### [Problem requirements]
Whenever a line below includes the word "computers", copy that line.

### [Data excerpts]
····················

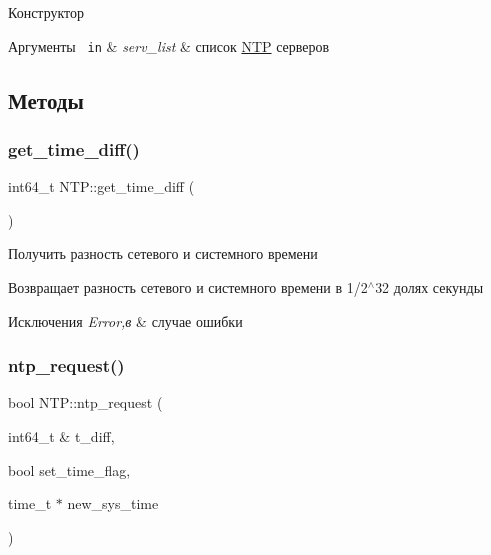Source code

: Конструктор 


\begin{DoxyParams}[1]{Аргументы}
\mbox{\texttt{ in}}  & {\em serv\+\_\+list} & список \mbox{\hyperlink{classNTP}{N\+TP}} серверов \\
\hline
\end{DoxyParams}


\subsection{Методы}
\mbox{\label{classNTP_aadb62dc7f48a7fb76e1ec9d1784e657c}} 
\subsubsection{\texorpdfstring{get\_time\_diff()}{get\_time\_diff()}}
{\footnotesize\ttfamily int64\+\_\+t N\+T\+P\+::get\+\_\+time\+\_\+diff (\begin{DoxyParamCaption}{ }\end{DoxyParamCaption})}



Получить разность сетевого и системного времени 

\begin{DoxyReturn}{Возвращает}
разность сетевого и системного времени в 1/2$^\wedge$32 долях секунды 
\end{DoxyReturn}

\begin{DoxyExceptions}{Исключения}
{\em Error,в} & случае ошибки \\
\hline
\end{DoxyExceptions}
\mbox{\label{classNTP_a685ca56d2db2d35537d267b6e84ba594}} 
\subsubsection{\texorpdfstring{ntp\_request()}{ntp\_request()}}
{\footnotesize\ttfamily bool N\+T\+P\+::ntp\+\_\+request (\begin{DoxyParamCaption}\item[{int64\+\_\+t \&}]{t\+\_\+diff,  }\item[{bool}]{set\+\_\+time\+\_\+flag,  }\item[{time\+\_\+t $\ast$}]{new\+\_\+sys\+\_\+time }\end{DoxyParamCaption})\hspace{0.3cm}{\ttfamily [private]}}



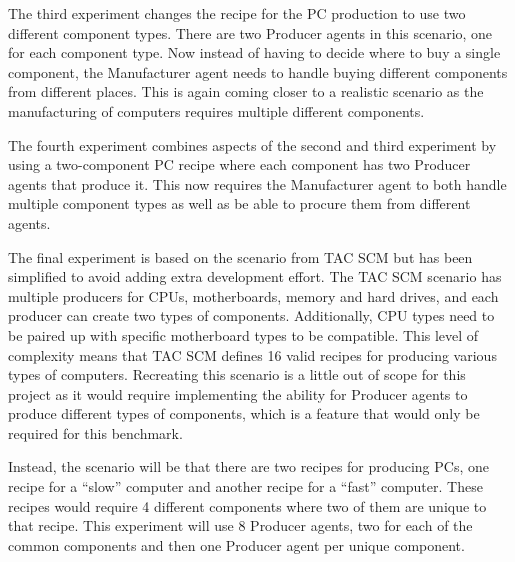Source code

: The third experiment changes the recipe for the PC production to use two different component types.
There are two Producer agents in this scenario, one for each component type.
Now instead of having to decide where to buy a single component, the Manufacturer agent needs to handle buying different components from different places.
This is again coming closer to a realistic scenario as the manufacturing of computers requires multiple different components.

The fourth experiment combines aspects of the second and third experiment by using a two-component PC recipe where each component has two Producer agents that produce it.
This now requires the Manufacturer agent to both handle multiple component types as well as be able to procure them from different agents.

The final experiment is based on the scenario from TAC SCM but has been simplified to avoid adding extra development effort.
The TAC SCM scenario has multiple producers for CPUs, motherboards, memory and hard drives, and each producer can create two types of components.
Additionally, CPU types need to be paired up with specific motherboard types to be compatible.
This level of complexity means that TAC SCM defines 16 valid recipes for producing various types of computers.
Recreating this scenario is a little out of scope for this project as it would require implementing the ability for Producer agents to produce different types of components, which is a feature that would only be required for this benchmark.

Instead, the scenario will be that there are two recipes for producing PCs, one recipe for a ``slow'' computer and another recipe for a ``fast'' computer.
These recipes would require 4 different components where two of them are unique to that recipe.
This experiment will use 8 Producer agents, two for each of the common components and then one Producer agent per unique component.
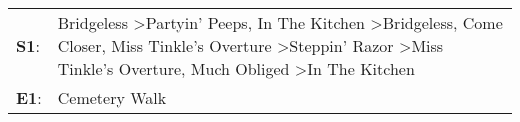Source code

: \begin{supertabular}{p{0.03\textwidth}p{0.92\textwidth}}
 \textbf{S1}:  &  Bridgeless\textsuperscript{} \textgreater \enspace Partyin' Peeps\textsuperscript{}, \enspace In The Kitchen\textsuperscript{} \textgreater \enspace Bridgeless\textsuperscript{}, \enspace Come Closer\textsuperscript{}, \enspace Miss Tinkle's Overture\textsuperscript{} \textgreater \enspace Steppin' Razor\textsuperscript{} \textgreater \enspace Miss Tinkle's Overture\textsuperscript{}, \enspace Much Obliged\textsuperscript{} \textgreater \enspace In The Kitchen\textsuperscript{}  \enspace  \\
 \textbf{E1}:  &                                                                                                                                                                                                                                                                                                                                                                                                                                                                     Cemetery Walk\textsuperscript{}  \enspace  \\
\end{supertabular}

····················

### [Written response]
This is again coming closer to a realistic scenario as the manufacturing of computers requires multiple different components.
This level of complexity means that TAC SCM defines 16 valid recipes for producing various types of computers.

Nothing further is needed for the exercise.